No bean is really safe from me when I am in a soup making mode. A good cook will never go wrong as long as she tosses some beans and barley in a soup pot.
Cramming another shelf were my Japanese connections. Regular soy sauce, unsalted soy sauce, very salty soy sauce. Tempura coating, hoisin and ginger sauce.
Being alone one evening and hungry, about five years ago, I went to that sushi place on Girard Avenue in La Jolla, sat down at the bar and got hooked on watching the chef/artist create the culinary beauty that makes up the California roll and the sushi delicacies. His artistry was even further enhanced by the décor of the plate holding the unfamiliar food. I choked down the raw fish for the first and last time in my life. But there were other choices that appealed to me.
The next day I enrolled in a sushi class and by nightfall my kitchen was outfitted with all the necessary materials needed to form my newest passion. Packages of seaweed, rice noodles, wasabi, and expensive jars of short beads of rice were added to the kitchen shelf. That evening was spent in an attempt to challenge the Asian chef with my own creations. No matter how I tried, nothing seemed to come out that would prove a serious threat to his employment. And worse, by the end of the evening I had sampled so much that I wrapped up the whole shebang, and there all of it has sat, hidden away into the never-neverland of a pantry shelf.
So here I am with three sets of Japanese tools. Not to mention the fact that as I dug into the higher shelving I found I still had three electric bagel cutters.
The real puzzle is figuring out what all the odd-shaped plastic lids cover. Some are square, others round. Somehow the lids survived but the bowls have joined a marathon and run away. The trash bin now holds the lids, filled to the brim.
I simply must make a serious choice and decide how many sharp knives one kitchen should hold. I have two of those wooden blocks with slits filled with big ones, serrated ones and other knives that a Japanese Samurai would find attractive. I also have one slim drawer housing 11 varied shapes of knives, all sharp and in good condition.
When it comes to the “getting-rid-of” decisions, I fail the test. Having sat in that drawer as though it was their final resting place, I should have sent these knives on their way long ago. But I am a believer that knives and the clothes in my closets will all be put to good use “someday.” Those knives, and the size 12 dresses stay firmly in place, along with the South Beach, Atkins and Zone diet cookbooks.
Yesterday I bought Dr. Phil McGraw’s Ultimate Weight Solution Food Guide featuring his Rapid Start Plan. Here I go again!
It has taken over a week for me to complete this job. I kept looking in the mirror berating myself for having started the task in the first place. Now that it is finished, however, I can see what 14 cans of tomato paste, 11 cans of tomato sauce, four cans of pineapple and three giant boxes of kosher salt look like.
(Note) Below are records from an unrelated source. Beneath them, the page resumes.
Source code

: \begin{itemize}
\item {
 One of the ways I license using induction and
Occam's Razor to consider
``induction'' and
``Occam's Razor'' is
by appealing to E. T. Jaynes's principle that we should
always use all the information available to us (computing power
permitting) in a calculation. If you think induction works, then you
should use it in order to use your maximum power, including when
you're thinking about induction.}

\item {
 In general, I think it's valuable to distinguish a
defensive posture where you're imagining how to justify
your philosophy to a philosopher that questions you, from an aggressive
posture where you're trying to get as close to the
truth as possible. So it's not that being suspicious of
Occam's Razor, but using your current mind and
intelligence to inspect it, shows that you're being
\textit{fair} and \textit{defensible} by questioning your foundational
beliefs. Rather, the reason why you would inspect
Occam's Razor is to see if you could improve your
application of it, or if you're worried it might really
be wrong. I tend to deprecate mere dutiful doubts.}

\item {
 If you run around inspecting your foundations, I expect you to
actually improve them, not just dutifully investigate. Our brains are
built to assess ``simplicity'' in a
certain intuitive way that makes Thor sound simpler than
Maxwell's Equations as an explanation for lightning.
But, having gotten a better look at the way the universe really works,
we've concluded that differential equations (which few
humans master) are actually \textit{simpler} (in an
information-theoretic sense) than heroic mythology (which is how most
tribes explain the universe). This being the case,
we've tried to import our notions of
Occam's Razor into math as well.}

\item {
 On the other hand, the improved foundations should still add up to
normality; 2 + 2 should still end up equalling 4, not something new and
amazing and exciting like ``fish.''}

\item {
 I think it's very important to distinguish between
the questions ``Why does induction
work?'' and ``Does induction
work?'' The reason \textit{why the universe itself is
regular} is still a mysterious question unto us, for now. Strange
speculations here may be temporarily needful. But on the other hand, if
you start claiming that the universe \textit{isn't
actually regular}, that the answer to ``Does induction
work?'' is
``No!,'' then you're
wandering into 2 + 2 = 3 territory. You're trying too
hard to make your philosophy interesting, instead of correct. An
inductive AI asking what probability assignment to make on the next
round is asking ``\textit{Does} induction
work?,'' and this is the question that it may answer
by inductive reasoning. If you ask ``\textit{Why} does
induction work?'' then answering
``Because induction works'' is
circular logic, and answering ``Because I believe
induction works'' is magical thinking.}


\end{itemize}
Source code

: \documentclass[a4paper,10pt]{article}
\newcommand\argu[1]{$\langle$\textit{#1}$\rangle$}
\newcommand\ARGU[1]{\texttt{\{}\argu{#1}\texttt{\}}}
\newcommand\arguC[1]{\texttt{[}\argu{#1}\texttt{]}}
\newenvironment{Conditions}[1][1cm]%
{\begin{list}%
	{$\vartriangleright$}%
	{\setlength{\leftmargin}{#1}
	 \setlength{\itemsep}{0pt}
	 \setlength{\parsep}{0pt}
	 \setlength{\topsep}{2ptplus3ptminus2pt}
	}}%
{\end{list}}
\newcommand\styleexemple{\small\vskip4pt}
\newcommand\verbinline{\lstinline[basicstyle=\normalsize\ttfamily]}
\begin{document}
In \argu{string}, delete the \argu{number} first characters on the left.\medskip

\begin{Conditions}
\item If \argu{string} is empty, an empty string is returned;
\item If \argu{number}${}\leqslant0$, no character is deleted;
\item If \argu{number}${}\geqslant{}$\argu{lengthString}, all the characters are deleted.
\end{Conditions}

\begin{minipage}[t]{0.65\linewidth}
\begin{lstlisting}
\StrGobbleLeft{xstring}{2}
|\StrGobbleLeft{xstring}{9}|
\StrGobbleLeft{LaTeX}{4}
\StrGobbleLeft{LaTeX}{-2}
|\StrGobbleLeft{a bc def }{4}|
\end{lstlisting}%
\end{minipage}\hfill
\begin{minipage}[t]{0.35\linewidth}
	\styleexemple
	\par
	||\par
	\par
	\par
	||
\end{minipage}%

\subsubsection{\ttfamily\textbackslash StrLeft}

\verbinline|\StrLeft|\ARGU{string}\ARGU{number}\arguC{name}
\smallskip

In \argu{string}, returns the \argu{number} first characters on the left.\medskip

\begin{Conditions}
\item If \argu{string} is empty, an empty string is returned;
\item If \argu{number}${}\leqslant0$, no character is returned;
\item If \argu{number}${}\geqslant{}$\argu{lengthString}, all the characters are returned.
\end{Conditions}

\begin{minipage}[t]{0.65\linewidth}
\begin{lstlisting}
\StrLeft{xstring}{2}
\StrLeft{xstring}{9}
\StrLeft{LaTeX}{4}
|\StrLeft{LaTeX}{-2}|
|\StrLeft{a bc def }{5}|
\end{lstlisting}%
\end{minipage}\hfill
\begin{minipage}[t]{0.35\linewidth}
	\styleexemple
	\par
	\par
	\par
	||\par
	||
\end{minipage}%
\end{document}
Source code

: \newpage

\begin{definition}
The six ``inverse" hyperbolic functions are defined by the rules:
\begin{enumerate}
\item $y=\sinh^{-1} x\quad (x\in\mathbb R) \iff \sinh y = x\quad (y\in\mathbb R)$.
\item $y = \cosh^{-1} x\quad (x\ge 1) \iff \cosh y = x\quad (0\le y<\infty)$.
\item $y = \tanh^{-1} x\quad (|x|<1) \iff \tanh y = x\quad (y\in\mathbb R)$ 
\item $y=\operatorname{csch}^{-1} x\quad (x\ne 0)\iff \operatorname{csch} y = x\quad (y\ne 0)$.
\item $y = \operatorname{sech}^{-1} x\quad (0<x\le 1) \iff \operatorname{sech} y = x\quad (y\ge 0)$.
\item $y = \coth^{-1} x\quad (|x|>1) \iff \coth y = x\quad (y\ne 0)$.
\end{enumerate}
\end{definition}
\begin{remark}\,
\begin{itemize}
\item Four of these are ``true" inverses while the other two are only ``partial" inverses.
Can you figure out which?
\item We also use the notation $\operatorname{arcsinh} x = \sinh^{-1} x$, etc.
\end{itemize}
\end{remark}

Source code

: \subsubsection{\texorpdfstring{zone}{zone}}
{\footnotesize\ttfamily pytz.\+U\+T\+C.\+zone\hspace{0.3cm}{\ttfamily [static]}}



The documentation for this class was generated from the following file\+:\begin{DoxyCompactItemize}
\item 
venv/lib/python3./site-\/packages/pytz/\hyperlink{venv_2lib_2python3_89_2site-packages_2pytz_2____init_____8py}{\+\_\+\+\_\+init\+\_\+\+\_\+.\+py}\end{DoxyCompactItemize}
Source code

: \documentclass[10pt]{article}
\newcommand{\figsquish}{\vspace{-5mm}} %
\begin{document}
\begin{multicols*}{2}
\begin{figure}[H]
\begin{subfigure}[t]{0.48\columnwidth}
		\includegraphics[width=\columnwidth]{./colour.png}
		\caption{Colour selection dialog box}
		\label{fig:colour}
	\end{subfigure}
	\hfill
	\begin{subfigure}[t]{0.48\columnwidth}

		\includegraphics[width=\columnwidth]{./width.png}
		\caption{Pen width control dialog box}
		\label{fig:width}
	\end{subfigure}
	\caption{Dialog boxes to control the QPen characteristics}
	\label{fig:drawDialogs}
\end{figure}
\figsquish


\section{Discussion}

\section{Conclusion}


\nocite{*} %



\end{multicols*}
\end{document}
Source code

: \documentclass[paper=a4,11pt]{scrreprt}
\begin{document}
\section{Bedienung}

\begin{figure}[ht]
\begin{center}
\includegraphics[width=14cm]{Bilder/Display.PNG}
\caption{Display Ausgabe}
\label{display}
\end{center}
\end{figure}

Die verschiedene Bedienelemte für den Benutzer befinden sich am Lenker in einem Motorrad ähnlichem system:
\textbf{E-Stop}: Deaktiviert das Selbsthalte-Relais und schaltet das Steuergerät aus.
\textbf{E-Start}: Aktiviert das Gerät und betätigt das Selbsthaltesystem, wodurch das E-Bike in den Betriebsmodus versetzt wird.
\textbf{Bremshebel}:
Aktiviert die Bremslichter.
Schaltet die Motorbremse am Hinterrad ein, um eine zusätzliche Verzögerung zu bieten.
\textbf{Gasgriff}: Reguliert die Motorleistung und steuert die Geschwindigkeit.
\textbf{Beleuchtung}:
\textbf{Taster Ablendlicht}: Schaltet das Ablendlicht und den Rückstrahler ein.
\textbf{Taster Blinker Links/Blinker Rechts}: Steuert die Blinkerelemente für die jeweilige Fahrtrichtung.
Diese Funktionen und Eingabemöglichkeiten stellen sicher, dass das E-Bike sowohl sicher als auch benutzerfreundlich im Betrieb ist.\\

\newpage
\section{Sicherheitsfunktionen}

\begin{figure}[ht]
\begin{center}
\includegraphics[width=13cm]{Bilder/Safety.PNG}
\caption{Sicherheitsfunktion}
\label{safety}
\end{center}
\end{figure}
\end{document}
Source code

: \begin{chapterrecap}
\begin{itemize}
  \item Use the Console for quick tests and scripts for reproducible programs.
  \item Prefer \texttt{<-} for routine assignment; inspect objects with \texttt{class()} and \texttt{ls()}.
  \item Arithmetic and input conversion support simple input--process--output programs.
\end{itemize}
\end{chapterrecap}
Manischewitz matzoh ball makings are stacked one on the other waiting for an occasion, looking forward to joining the six packages of noodles next to them. There are also four packages of kugel-shaped noodles in case the Israeli army should drop in unexpectedly.
Not long ago I had a serious electrical failure and my garage freezer fell victim. From misery comes good fortune. That was the day I was forced to clean out my freezer. So now with all in order I turned northward toward the clothes closets.
There is no wrath like a woman facing a reality show of her own. I am determined to have a farewell party for the size 12’s. Pushing my luck lower than a 14 is asking too much, trusting Dr. Phil’s book keeps me in that size. He claims he has the ultimate weight solution.
Here’s hoping Dr. Phil can do more than that, and then some.
Footnote: The above column was written two years ago. The closets kept waiting and waiting. This past week, I dove in head first. I never made it with Dr. Phil’s diet (or anyone else’s as a matter of fact), so along with the outmoded size 12’s I have tossed all the 14’s and the closets never looked so good. Next job is getting rid of six shelves of cookbooks, which includes seven different diet plans. Any takers?